Moderated by:
Ed Williams – President and CEO of Edelman EMEA. Prior to that he led Edelman UK and Ireland for eight years. Previously, he oversaw corporate affairs and communications for two global media companies: the BBC and Reuters. He advises senior executives on corporate communications and strategy and serves on a number of boards, including the Royal College of Art, the Woolf Institute in Cambridge and International Crisis Group’s Advisory Council. He has an Honorary Fellowship from Goldsmiths University and is a graduate of Harvard Business School’s AMP programme. He started his career in newspaper and television journalism. Ed is Chairman of Aspen UK.
On the panel:
Arisha Michelle Hatch – Vice President and Chief of Campaigns at Color Of Change. Arisha leads campaigns on civic engagement, voting rights, criminal justice, and corporate and media accountability.
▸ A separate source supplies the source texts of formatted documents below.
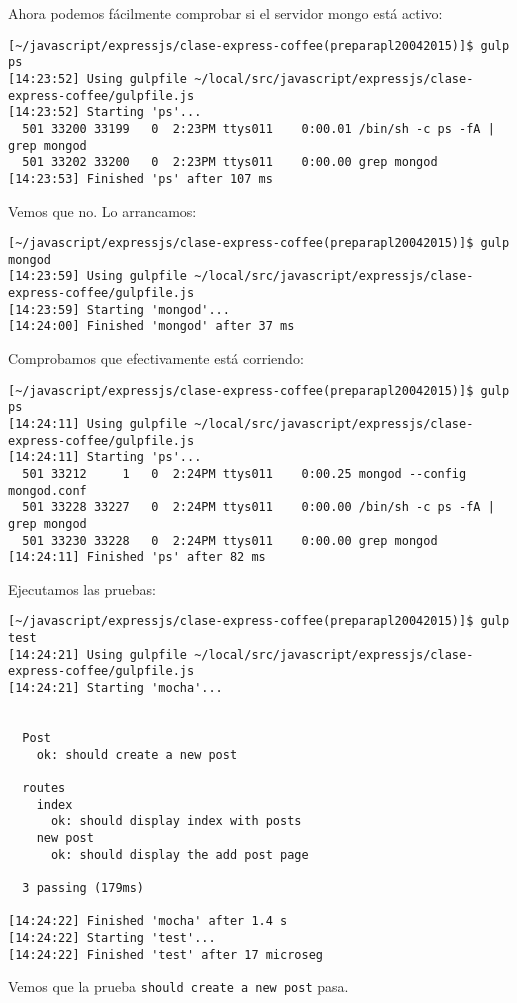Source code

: Ahora podemos fácilmente comprobar si el servidor mongo está activo:
\begin{verbatim}
[~/javascript/expressjs/clase-express-coffee(preparapl20042015)]$ gulp ps
[14:23:52] Using gulpfile ~/local/src/javascript/expressjs/clase-express-coffee/gulpfile.js
[14:23:52] Starting 'ps'...
  501 33200 33199   0  2:23PM ttys011    0:00.01 /bin/sh -c ps -fA | grep mongod
  501 33202 33200   0  2:23PM ttys011    0:00.00 grep mongod
[14:23:53] Finished 'ps' after 107 ms
\end{verbatim}
Vemos que no. Lo arrancamos:
\begin{verbatim}
[~/javascript/expressjs/clase-express-coffee(preparapl20042015)]$ gulp mongod
[14:23:59] Using gulpfile ~/local/src/javascript/expressjs/clase-express-coffee/gulpfile.js
[14:23:59] Starting 'mongod'...
[14:24:00] Finished 'mongod' after 37 ms
\end{verbatim}
Comprobamos que efectivamente está corriendo:
\begin{verbatim}
[~/javascript/expressjs/clase-express-coffee(preparapl20042015)]$ gulp ps
[14:24:11] Using gulpfile ~/local/src/javascript/expressjs/clase-express-coffee/gulpfile.js
[14:24:11] Starting 'ps'...
  501 33212     1   0  2:24PM ttys011    0:00.25 mongod --config mongod.conf
  501 33228 33227   0  2:24PM ttys011    0:00.00 /bin/sh -c ps -fA | grep mongod
  501 33230 33228   0  2:24PM ttys011    0:00.00 grep mongod
[14:24:11] Finished 'ps' after 82 ms
\end{verbatim}
Ejecutamos las pruebas:
\begin{verbatim}
[~/javascript/expressjs/clase-express-coffee(preparapl20042015)]$ gulp test
[14:24:21] Using gulpfile ~/local/src/javascript/expressjs/clase-express-coffee/gulpfile.js
[14:24:21] Starting 'mocha'...


  Post
    ok: should create a new post

  routes
    index
      ok: should display index with posts
    new post
      ok: should display the add post page

  3 passing (179ms)

[14:24:22] Finished 'mocha' after 1.4 s
[14:24:22] Starting 'test'...
[14:24:22] Finished 'test' after 17 microseg
\end{verbatim}
Vemos que la prueba \verb|should create a new post| pasa.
She is a leader and innovator in the racial justice movement, leading culture change work that has called out crime TV shows for normalizing injustice in policing since 2013. Since joining Color Of Change in 2012, Arisha has ushered in some groundbreaking victories for Black communities: getting payment processors like Mastercard and PayPal to ban use of their platforms by white supremacists, persuading Saturday Night Live to add two Black women to its cast and writer’s room mid-season and getting COPS and Live PD cancelled for their unjust portrayal of the criminal justice system. Arisha has degrees in economics, creative writing and feminist studies from Stanford University and she received her doctorate in law from Santa Clara University.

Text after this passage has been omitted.